__What you have to do__
The task calls for the lines from the start of the entries below through the line with "driver-class-name: com.mysql.cj.jdbc.Driver", given again verbatim, with every picture dropped.

──────── Information ────────

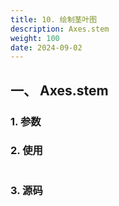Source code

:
 ```yaml
---
title: 10. 绘制茎叶图
description: Axes.stem
weight: 100
date: 2024-09-02
---
```

<style>
th, td {
  border: 1px solid rgb(190, 190, 190);
}
</style>


## 一、 Axes.stem


### 1. 参数




### 2. 使用



```python


```


### 3. 源码
```python

```




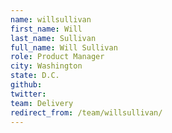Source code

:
 ```yaml
---
name: willsullivan
first_name: Will
last_name: Sullivan
full_name: Will Sullivan
role: Product Manager
city: Washington
state: D.C.
github: 
twitter: 
team: Delivery
redirect_from: /team/willsullivan/
---
```

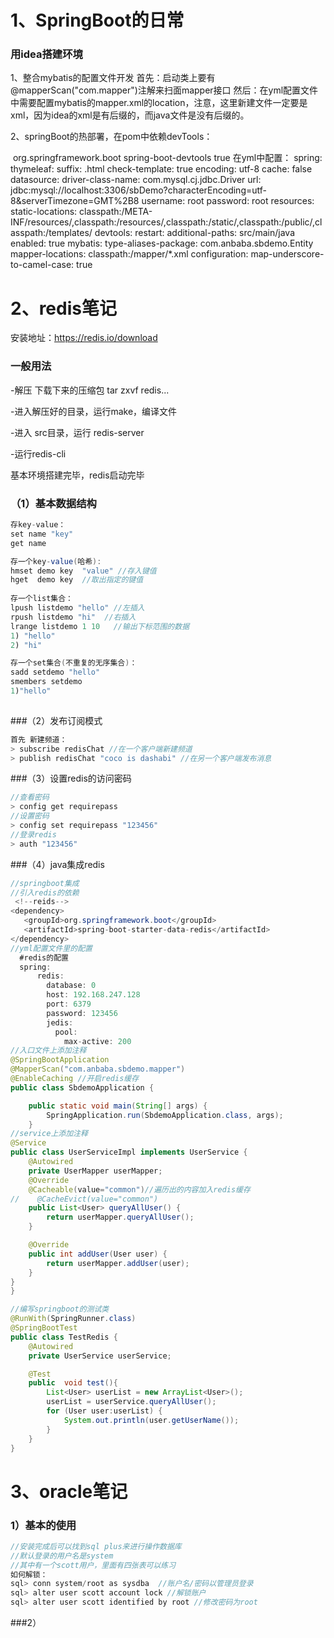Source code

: # 1、SpringBoot的日常
### 用idea搭建环境
1、整合mybatis的配置文件开发
首先：启动类上要有@mapperScan("com.mapper")注解来扫面mapper接口
然后：在yml配置文件中需要配置mybatis的mapper.xml的location，注意，这里新建文件一定要是xml，因为idea的xml是有后缀的，而java文件是没有后缀的。

2、springBoot的热部署，在pom中依赖devTools：

​     <dependency>
            <groupId>org.springframework.boot</groupId>
            <artifactId>spring-boot-devtools</artifactId>
            <optional>true</optional>
      </dependency>
在yml中配置：
    spring:
      thymeleaf:
        suffix: .html
        check-template: true
        encoding: utf-8
        cache: false
      datasource:
        driver-class-name: com.mysql.cj.jdbc.Driver
        url: jdbc:mysql://localhost:3306/sbDemo?characterEncoding=utf-8&serverTimezone=GMT%2B8
        username: root
        password: root
      resources:
        static-locations: classpath:/META-INF/resources/,classpath:/resources/,classpath:/static/,classpath:/public/,classpath:/templates/
      devtools:
        restart:
          additional-paths: src/main/java
          enabled: true
    mybatis:
      type-aliases-package: com.anbaba.sbdemo.Entity
      mapper-locations: classpath:/mapper/*.xml
      configuration:
        map-underscore-to-camel-case: true





# 2、redis笔记

安装地址：<https://redis.io/download> 

### 一般用法

-解压 下载下来的压缩包 tar zxvf redis...

-进入解压好的目录，运行make，编译文件

-进入 src目录，运行 redis-server 

-运行redis-cli

基本环境搭建完毕，redis启动完毕

### （1）基本数据结构

```java
存key-value：
set name "key"
get name 

存一个key-value(哈希):
hmset demo key  "value" //存入键值
hget  demo key  //取出指定的键值
    
存一个list集合：
lpush listdemo "hello" //左插入
rpush listdemo "hi"  //右插入
lrange listdemo 1 10   //输出下标范围的数据
1) "hello"
2) "hi"

存一个set集合(不重复的无序集合)：
sadd setdemo "hello"
smembers setdemo
1)"hello"
    

```

###（2）发布订阅模式

```java
首先 新建频道：
> subscribe redisChat //在一个客户端新建频道
> publish redisChat "coco is dashabi" //在另一个客户端发布消息
```

###（3）设置redis的访问密码

```java
//查看密码
> config get requirepass
//设置密码
> config set requirepass "123456"
//登录redis
> auth "123456"
```

###（4）java集成redis

```java
//springboot集成
//引入redis的依赖
 <!--reids-->
<dependency>
   <groupId>org.springframework.boot</groupId>
   <artifactId>spring-boot-starter-data-redis</artifactId>
</dependency>
//yml配置文件里的配置
  #redis的配置
  spring:
      redis:
        database: 0
        host: 192.168.247.128
        port: 6379
        password: 123456
        jedis:
          pool:
            max-active: 200
//入口文件上添加注释
@SpringBootApplication
@MapperScan("com.anbaba.sbdemo.mapper")
@EnableCaching //开启redis缓存
public class SbdemoApplication {

    public static void main(String[] args) {
        SpringApplication.run(SbdemoApplication.class, args);
    }
//service上添加注释
@Service
public class UserServiceImpl implements UserService {
    @Autowired
    private UserMapper userMapper;
    @Override
    @Cacheable(value="common")//遍历出的内容加入redis缓存
//    @CacheEvict(value="common")
    public List<User> queryAllUser() {
        return userMapper.queryAllUser();
    }

    @Override
    public int addUser(User user) {
        return userMapper.addUser(user);
    }
}
}

//编写springboot的测试类
@RunWith(SpringRunner.class)
@SpringBootTest
public class TestRedis {
    @Autowired
    private UserService userService;

    @Test
    public  void test(){
        List<User> userList = new ArrayList<User>();
        userList = userService.queryAllUser();
        for (User user:userList) {
            System.out.println(user.getUserName());
        }
    }
}
```

# 3、oracle笔记

### 1）基本的使用

```java
//安装完成后可以找到sql plus来进行操作数据库
//默认登录的用户名是system
//其中有一个scott用户，里面有四张表可以练习
如何解锁：
sql> conn system/root as sysdba  //账户名/密码以管理员登录
sql> alter user scott account lock //解锁账户
sql> alter user scott identified by root //修改密码为root
```

###2）










​    
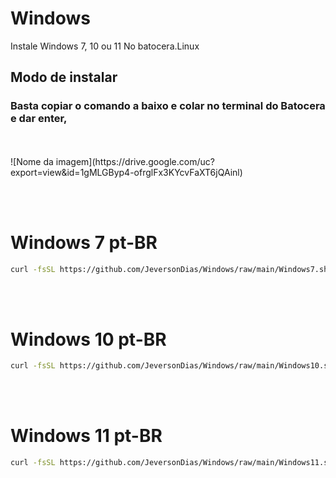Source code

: # Windows
Instale Windows 7, 10 ou 11 No batocera.Linux
<br>

<h2>Modo de instalar</h2>

<h3>Basta copiar o comando a baixo e colar no terminal do Batocera e dar enter,</h3>
<br><br>
![Nome da imagem](https://drive.google.com/uc?export=view&id=1gMLGByp4-ofrglFx3KYcvFaXT6jQAinl)

<br><br>
# Windows 7 pt-BR

```bash
curl -fsSL https://github.com/JeversonDias/Windows/raw/main/Windows7.sh | bash
```
<br><br>

# Windows 10 pt-BR

```bash
curl -fsSL https://github.com/JeversonDias/Windows/raw/main/Windows10.sh | bash
```
<br><br>

# Windows 11 pt-BR

```bash
curl -fsSL https://github.com/JeversonDias/Windows/raw/main/Windows11.sh | bash
```
<br><br>
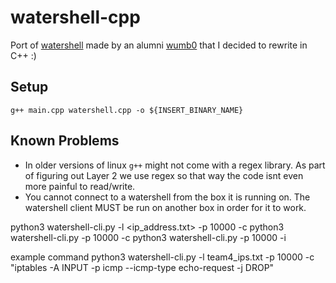 # watershell-cpp
Port of [watershell](https://github.com/wumb0/watershell) made by an alumni [wumb0](https://github.com/wumb0) that I decided to rewrite in C++ :)

## Setup
```
g++ main.cpp watershell.cpp -o ${INSERT_BINARY_NAME}
```

## Known Problems
- In older versions of linux `g++` might not come with a regex library. As part of figuring out Layer 2 we use regex so that way the code isnt even more painful to read/write. 
- You cannot connect to a watershell from the box it is running on. The watershell client MUST be run on another box in order for it to work.





python3 watershell-cli.py -l <ip_address.txt> -p 10000 -c <command in quotes>
python3 watershell-cli.py -p 10000 -c <command in quotes>
python3 watershell-cli.py -p 10000 -i

example command 
python3 watershell-cli.py -l team4_ips.txt -p 10000 -c "iptables -A INPUT -p icmp --icmp-type echo-request -j DROP"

────────

__Task output__
Source code

:
 ```yaml
---
title: 10. 绘制茎叶图
description: Axes.stem
weight: 100
date: 2024-09-02
---
```

<style>
th, td {
  border: 1px solid rgb(190, 190, 190);
}
</style>


## 一、 Axes.stem


### 1. 参数




### 2. 使用



```python


```


### 3. 源码
```python

```




Source code

:
 ```yaml
---
name: willsullivan
first_name: Will
last_name: Sullivan
full_name: Will Sullivan
role: Product Manager
city: Washington
state: D.C.
github: 
twitter: 
team: Delivery
redirect_from: /team/willsullivan/
---
```

Source code

: # 1、SpringBoot的日常
### 用idea搭建环境
1、整合mybatis的配置文件开发
首先：启动类上要有@mapperScan("com.mapper")注解来扫面mapper接口
然后：在yml配置文件中需要配置mybatis的mapper.xml的location，注意，这里新建文件一定要是xml，因为idea的xml是有后缀的，而java文件是没有后缀的。

2、springBoot的热部署，在pom中依赖devTools：

​     <dependency>
            <groupId>org.springframework.boot</groupId>
            <artifactId>spring-boot-devtools</artifactId>
            <optional>true</optional>
      </dependency>
在yml中配置：
    spring:
      thymeleaf:
        suffix: .html
        check-template: true
        encoding: utf-8
        cache: false
      datasource:
        driver-class-name: com.mysql.cj.jdbc.Driver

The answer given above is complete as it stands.